**Task item**.
Lift out each line of the data that holds "secret".

Collected data
○ ○ ○ ○

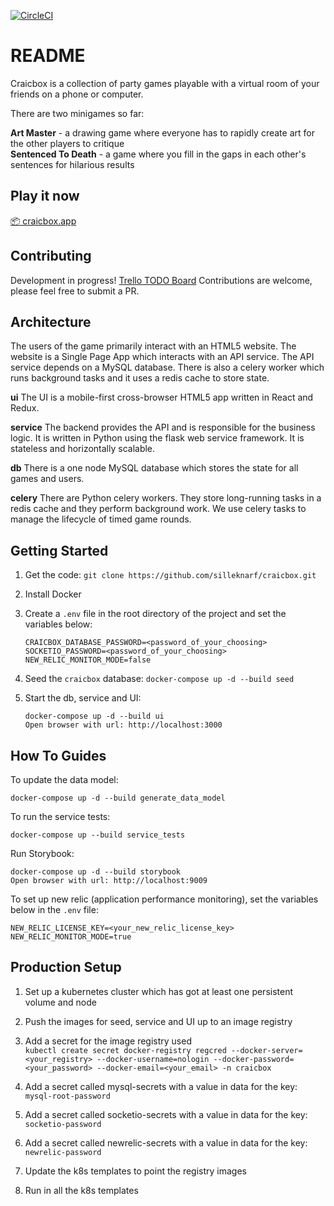 [![CircleCI](https://circleci.com/gh/silleknarf/craicbox.svg?style=shield)](https://circleci.com/gh/silleknarf/craicbox)
# README

Craicbox is a collection of party games playable with a virtual room of your friends on a phone or computer.

There are two minigames so far:

**Art Master** - a drawing game where everyone has to rapidly create art for the other players to critique  
**Sentenced To Death** - a game where you fill in the gaps in each other's sentences for hilarious results

## Play it now
[📦 craicbox.app](https://craicbox.app)

## Contributing
Development in progress!
[Trello TODO Board](https://trello.com/b/xC2SMsIk/craicbox)
Contributions are welcome, please feel free to submit a PR.

## Architecture

The users of the game primarily interact with an HTML5 website. The website is a Single Page App which interacts with an API service. The API service depends on a MySQL database. There is also a celery worker which runs background tasks and it uses a redis cache to store state.

**ui**
The UI is a mobile-first cross-browser HTML5 app written in React and Redux. 

**service** 
The backend provides the API and is responsible for the business logic. It is written in Python using the flask web service framework. It is stateless and horizontally scalable.

**db**
There is a one node MySQL database which stores the state for all games and users.

**celery**
There are Python celery workers. They store long-running tasks in a redis cache and they perform background work. We use celery tasks to manage the lifecycle of timed game rounds.

## Getting Started

1. Get the code:
    `git clone https://github.com/silleknarf/craicbox.git`

1. Install Docker

1. Create a `.env` file in the root directory of the project and set the variables below:
    ```
    CRAICBOX_DATABASE_PASSWORD=<password_of_your_choosing>
    SOCKETIO_PASSWORD=<password_of_your_choosing>
    NEW_RELIC_MONITOR_MODE=false
    ```

 1. Seed the `craicbox` database:
    `docker-compose up -d --build seed`

1. Start the db, service and UI:
    ```
    docker-compose up -d --build ui
    Open browser with url: http://localhost:3000
    ```

## How To Guides

To update the data model:

    docker-compose up -d --build generate_data_model

To run the service tests:

    docker-compose up --build service_tests

Run Storybook:

    docker-compose up -d --build storybook
    Open browser with url: http://localhost:9009

To set up new relic (application performance monitoring), set the variables below in the `.env` file:

    NEW_RELIC_LICENSE_KEY=<your_new_relic_license_key>
    NEW_RELIC_MONITOR_MODE=true


## Production Setup

1. Set up a kubernetes cluster which has got at least one persistent volume and node

1. Push the images for seed, service and UI up to an image registry

1. Add a secret for the image registry used  
`kubectl create secret docker-registry regcred --docker-server=<your_registry> --docker-username=nologin --docker-password=<your_password> --docker-email=<your_email> -n craicbox`

1. Add a secret called mysql-secrets with a value in data for the key: `mysql-root-password`

1. Add a secret called socketio-secrets with a value in data for the key: `socketio-password`

1. Add a secret called newrelic-secrets with a value in data for the key: `newrelic-password`

1. Update the k8s templates to point the registry images

1. Run in all the k8s templates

○ ○ ○ ○

**Solution for this problem**.
1. Add a secret for the image registry used  
`kubectl create secret docker-registry regcred --docker-server=<your_registry> --docker-username=nologin --docker-password=<your_password> --docker-email=<your_email> -n craicbox`
1. Add a secret called mysql-secrets with a value in data for the key: `mysql-root-password`
1. Add a secret called socketio-secrets with a value in data for the key: `socketio-password`
1. Add a secret called newrelic-secrets with a value in data for the key: `newrelic-password`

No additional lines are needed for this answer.